〈ひと〉とは何なのか、どんな存在なのか、という命題に関する考察。と書いてしまうと身も蓋もないが…前書きで著者は、こう述べている。
〈顔〉という他社との遭遇の最初の場面から、名前をもった「この人」、愛憎という他者との確執、家族という場を経て。「わたしのもの」という所有の意識、「個」としての自由、市民清、多様性、人間性、そして最後に死へと主題をつないでいる。
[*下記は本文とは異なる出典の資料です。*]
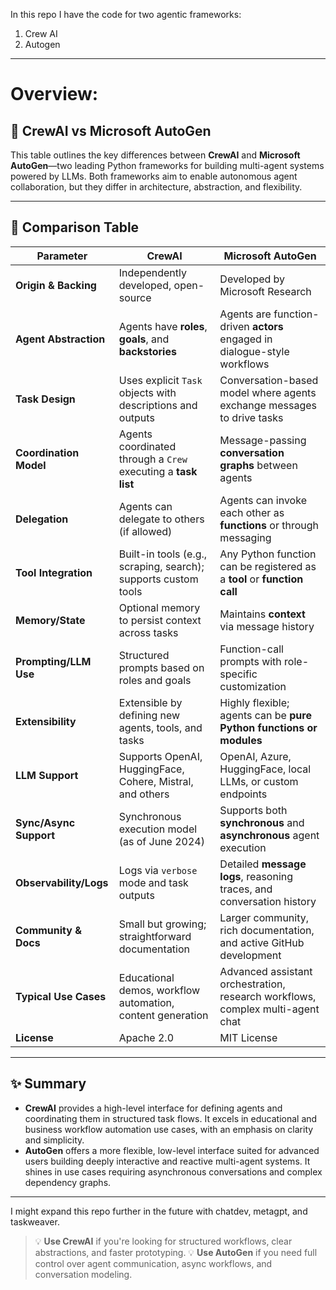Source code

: In this repo I have the code for two agentic frameworks:

1) Crew AI
2) Autogen

----
# Overview:

## 🤖 CrewAI vs Microsoft AutoGen

This table outlines the key differences between **CrewAI** and **Microsoft AutoGen**—two leading Python frameworks for building multi-agent systems powered by LLMs. Both frameworks aim to enable autonomous agent collaboration, but they differ in architecture, abstraction, and flexibility.

---

## 🧩 Comparison Table

| **Parameter**          | **CrewAI**                                                     | **Microsoft AutoGen**                                                          |
| ---------------------- | -------------------------------------------------------------- | ------------------------------------------------------------------------------ |
| **Origin & Backing**   | Independently developed, open-source                           | Developed by Microsoft Research                                                |
| **Agent Abstraction**  | Agents have **roles**, **goals**, and **backstories**          | Agents are function-driven **actors** engaged in dialogue-style workflows      |
| **Task Design**        | Uses explicit `Task` objects with descriptions and outputs     | Conversation-based model where agents exchange messages to drive tasks         |
| **Coordination Model** | Agents coordinated through a `Crew` executing a **task list**  | Message-passing **conversation graphs** between agents                         |
| **Delegation**         | Agents can delegate to others (if allowed)                     | Agents can invoke each other as **functions** or through messaging             |
| **Tool Integration**   | Built-in tools (e.g., scraping, search); supports custom tools | Any Python function can be registered as a **tool** or **function call**       |
| **Memory/State**       | Optional memory to persist context across tasks                | Maintains **context** via message history                                      |
| **Prompting/LLM Use**  | Structured prompts based on roles and goals                    | Function-call prompts with role-specific customization                         |
| **Extensibility**      | Extensible by defining new agents, tools, and tasks            | Highly flexible; agents can be **pure Python functions or modules**            |
| **LLM Support**        | Supports OpenAI, HuggingFace, Cohere, Mistral, and others      | OpenAI, Azure, HuggingFace, local LLMs, or custom endpoints                    |
| **Sync/Async Support** | Synchronous execution model (as of June 2024)                  | Supports both **synchronous** and **asynchronous** agent execution             |
| **Observability/Logs** | Logs via `verbose` mode and task outputs                       | Detailed **message logs**, reasoning traces, and conversation history          |
| **Community & Docs**   | Small but growing; straightforward documentation               | Larger community, rich documentation, and active GitHub development            |
| **Typical Use Cases**  | Educational demos, workflow automation, content generation     | Advanced assistant orchestration, research workflows, complex multi-agent chat |
| **License**            | Apache 2.0                                                     | MIT License                                                                    |

---

## ✨ Summary

* **CrewAI** provides a high-level interface for defining agents and coordinating them in structured task flows. It excels in educational and business workflow automation use cases, with an emphasis on clarity and simplicity.
* **AutoGen** offers a more flexible, low-level interface suited for advanced users building deeply interactive and reactive multi-agent systems. It shines in use cases requiring asynchronous conversations and complex dependency graphs.

---

I might expand this repo further in the future with chatdev, metagpt, and taskweaver.

> 💡 **Use CrewAI** if you're looking for structured workflows, clear abstractions, and faster prototyping.
> 💡 **Use AutoGen** if you need full control over agent communication, async workflows, and conversation modeling.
というわけで、一章目「顔 存在の先触れ」からちょこちょこと読んでいる。認知の上でもコミュニケーションの上でも、そして個人のアイデンティティを語る上でも重要なファクターである〈顔〉は、個人の印象や特徴を決定づけながらも、一方で決して凝視できないもの(正確には「しにくいもの」だよな)と捉え、このねじれた特性から、〈顔〉のもつ本質に迫り、さらにはその向こう側にある「〈ひと〉とは何なのか」という命題につなげていこうとしている。たくさんの言葉を費やしているわりに思考は停滞気味のように思えるのは、ぼくの理解が停滞気味だからかもしれない。
ジャコメッティの描いた肖像画の方法論およびジャコメッティの考える〈顔〉の機能についての考察は圧巻。